Manga Monday: Oh My Goddess! Omnibus Book Two

11/30/2015 4:38pm

 

Defying gravity, the rules of Heaven, and good sense, the divine Urd graces the cover of Oh My Goddess! omnibus Book Two—available right now at your local comics shop, and coming next week to your book store and online retailer. Book Two, which collects volumes four through six of the regular series (chapters 24 through 42) actually introduces Belldandy’s younger sibling, Skuld, as well—but it’s big sister Urd without a doubt who drives events in Book Two, as she goes from trying to spike her Valentine’s Day chocolate with a love potion, to trying to destroy the Universe as the Great Lord of Terror prophesied by Nostradamus. Well, that escalated quickly.
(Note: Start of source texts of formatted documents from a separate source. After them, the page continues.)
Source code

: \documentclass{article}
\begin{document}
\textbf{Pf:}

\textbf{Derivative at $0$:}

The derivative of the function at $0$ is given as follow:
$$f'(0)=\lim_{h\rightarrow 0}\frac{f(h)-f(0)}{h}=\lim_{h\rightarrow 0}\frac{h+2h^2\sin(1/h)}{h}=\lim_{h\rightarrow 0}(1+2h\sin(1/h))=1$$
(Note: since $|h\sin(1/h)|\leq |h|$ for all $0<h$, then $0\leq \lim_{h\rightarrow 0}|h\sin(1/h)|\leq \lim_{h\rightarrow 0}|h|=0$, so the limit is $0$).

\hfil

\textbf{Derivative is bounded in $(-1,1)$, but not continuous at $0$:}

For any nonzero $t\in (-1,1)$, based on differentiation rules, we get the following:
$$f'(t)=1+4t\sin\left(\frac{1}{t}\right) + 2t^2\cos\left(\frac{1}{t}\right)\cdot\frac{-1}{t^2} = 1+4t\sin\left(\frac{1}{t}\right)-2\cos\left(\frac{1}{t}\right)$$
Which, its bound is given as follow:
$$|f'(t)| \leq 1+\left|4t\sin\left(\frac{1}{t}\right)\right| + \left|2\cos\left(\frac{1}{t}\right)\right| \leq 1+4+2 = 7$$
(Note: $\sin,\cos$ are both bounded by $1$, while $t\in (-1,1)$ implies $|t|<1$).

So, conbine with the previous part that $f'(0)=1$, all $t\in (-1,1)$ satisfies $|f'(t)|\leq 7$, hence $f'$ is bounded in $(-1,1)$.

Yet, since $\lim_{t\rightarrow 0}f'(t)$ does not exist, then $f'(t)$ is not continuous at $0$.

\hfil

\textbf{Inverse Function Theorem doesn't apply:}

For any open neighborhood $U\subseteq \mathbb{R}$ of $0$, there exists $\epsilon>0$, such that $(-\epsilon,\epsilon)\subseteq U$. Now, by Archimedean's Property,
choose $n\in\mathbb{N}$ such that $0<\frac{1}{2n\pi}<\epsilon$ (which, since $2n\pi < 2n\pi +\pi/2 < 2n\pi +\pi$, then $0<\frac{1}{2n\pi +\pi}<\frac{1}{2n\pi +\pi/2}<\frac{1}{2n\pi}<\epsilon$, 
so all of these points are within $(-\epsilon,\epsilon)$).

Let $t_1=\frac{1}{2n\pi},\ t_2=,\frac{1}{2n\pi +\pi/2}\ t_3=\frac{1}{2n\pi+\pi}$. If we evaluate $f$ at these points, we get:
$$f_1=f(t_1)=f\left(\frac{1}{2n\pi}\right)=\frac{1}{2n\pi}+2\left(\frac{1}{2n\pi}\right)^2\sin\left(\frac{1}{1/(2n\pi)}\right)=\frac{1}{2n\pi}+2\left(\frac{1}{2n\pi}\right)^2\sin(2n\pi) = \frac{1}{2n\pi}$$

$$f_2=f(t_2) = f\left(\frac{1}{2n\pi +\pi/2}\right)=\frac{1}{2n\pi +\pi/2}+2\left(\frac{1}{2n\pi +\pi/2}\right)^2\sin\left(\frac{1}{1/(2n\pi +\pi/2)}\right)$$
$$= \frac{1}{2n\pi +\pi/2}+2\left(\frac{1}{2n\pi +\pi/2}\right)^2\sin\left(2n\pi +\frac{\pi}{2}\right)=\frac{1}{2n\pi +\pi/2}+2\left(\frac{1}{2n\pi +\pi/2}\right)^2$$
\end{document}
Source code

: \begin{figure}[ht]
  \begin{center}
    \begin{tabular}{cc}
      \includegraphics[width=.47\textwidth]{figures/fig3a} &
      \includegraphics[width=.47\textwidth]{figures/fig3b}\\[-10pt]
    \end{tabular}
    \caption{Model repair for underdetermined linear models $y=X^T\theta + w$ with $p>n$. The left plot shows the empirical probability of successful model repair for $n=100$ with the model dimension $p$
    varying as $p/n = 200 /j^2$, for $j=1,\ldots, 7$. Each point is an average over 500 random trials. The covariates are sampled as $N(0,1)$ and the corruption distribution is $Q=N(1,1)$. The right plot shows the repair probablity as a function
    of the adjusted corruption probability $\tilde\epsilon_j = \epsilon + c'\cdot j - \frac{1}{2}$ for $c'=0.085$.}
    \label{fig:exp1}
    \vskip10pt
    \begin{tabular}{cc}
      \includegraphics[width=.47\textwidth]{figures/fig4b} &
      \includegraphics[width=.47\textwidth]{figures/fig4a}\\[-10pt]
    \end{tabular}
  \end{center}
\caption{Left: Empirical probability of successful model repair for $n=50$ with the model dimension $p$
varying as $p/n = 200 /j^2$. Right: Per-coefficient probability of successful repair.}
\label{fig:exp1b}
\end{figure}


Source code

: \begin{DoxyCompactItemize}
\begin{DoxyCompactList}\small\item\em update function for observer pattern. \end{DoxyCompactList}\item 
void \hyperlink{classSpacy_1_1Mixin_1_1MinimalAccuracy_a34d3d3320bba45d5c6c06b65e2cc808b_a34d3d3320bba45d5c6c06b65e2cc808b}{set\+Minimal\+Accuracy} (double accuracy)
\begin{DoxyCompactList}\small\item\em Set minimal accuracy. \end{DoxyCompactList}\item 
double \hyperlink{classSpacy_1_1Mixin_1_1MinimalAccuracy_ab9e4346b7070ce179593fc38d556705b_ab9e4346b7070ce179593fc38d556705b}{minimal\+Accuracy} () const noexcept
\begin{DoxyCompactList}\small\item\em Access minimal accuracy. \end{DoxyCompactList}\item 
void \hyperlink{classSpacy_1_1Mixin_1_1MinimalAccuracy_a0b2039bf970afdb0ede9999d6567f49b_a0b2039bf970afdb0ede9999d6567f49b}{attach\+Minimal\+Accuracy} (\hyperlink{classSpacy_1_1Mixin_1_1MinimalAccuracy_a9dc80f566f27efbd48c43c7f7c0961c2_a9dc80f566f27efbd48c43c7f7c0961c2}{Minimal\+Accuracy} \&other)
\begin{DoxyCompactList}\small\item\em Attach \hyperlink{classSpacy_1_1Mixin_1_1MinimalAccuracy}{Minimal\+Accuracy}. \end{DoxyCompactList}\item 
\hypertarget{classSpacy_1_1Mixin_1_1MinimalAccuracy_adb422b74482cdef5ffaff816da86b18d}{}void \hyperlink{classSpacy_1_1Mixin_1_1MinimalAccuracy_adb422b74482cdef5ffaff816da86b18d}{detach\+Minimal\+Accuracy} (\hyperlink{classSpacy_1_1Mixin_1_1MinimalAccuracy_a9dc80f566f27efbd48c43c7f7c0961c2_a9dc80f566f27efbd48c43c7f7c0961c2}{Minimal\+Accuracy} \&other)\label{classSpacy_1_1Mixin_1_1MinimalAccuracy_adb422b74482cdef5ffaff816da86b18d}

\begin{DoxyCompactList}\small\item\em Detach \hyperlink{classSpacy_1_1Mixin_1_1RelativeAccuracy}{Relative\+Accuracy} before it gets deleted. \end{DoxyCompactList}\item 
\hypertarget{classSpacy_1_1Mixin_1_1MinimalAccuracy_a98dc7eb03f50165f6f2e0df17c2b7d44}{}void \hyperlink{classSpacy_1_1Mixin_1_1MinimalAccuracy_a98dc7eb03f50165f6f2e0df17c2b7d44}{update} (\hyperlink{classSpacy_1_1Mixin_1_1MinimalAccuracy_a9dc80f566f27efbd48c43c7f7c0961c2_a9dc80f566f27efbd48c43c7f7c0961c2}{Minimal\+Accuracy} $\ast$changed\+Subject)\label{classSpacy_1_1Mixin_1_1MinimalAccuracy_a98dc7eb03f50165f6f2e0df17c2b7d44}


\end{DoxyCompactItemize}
As you know, Oh My Goddess! was the longest-running manga series ever published in English. We like to think of the omnibus books as the “Blu-ray edition” of OMG!, as their size and paper quality really shows Kosuke Fujishima’s art at its best, bringing out small details and color subtleties. But the stories you’ll see in these early omnibus editions were originally published by Dark Horse long ago in a different format—as individual manga chapters inside monthly comic books. Before the 2000s, this was the standard way companies such as Viz and Dark Horse released manga in English (even Tokyopop used the comics format in their early years). As part of our retrospective on Oh My Goddess!, I thought it might be interesting to go back and look at the time at which it all began—for Dark Horse, and for English-speaking anime and manga fans in general.

 

In the upper left of the picture is the first issue of Oh My Goddess! from Dark Horse, published in August 1994. In the lower right is the inside of the back cover of that same issue. On the inside back cover itself is the “Finish Line” editorial by Dark Horse founding editor (and current VP of publishing) Randy Stradley, talking about the first two Hollywood movies based off Dark Horse comics—The Mask and Timecop, both of which hit theaters that summer. On the facing page is an ad for the original Oh My Goddess! anime video series, released in English subtitled editions through AnimEigo. I’m happy to say that, like OMG!, AnimEigo is also still around in 2015 (I went to their panel at Otakon). 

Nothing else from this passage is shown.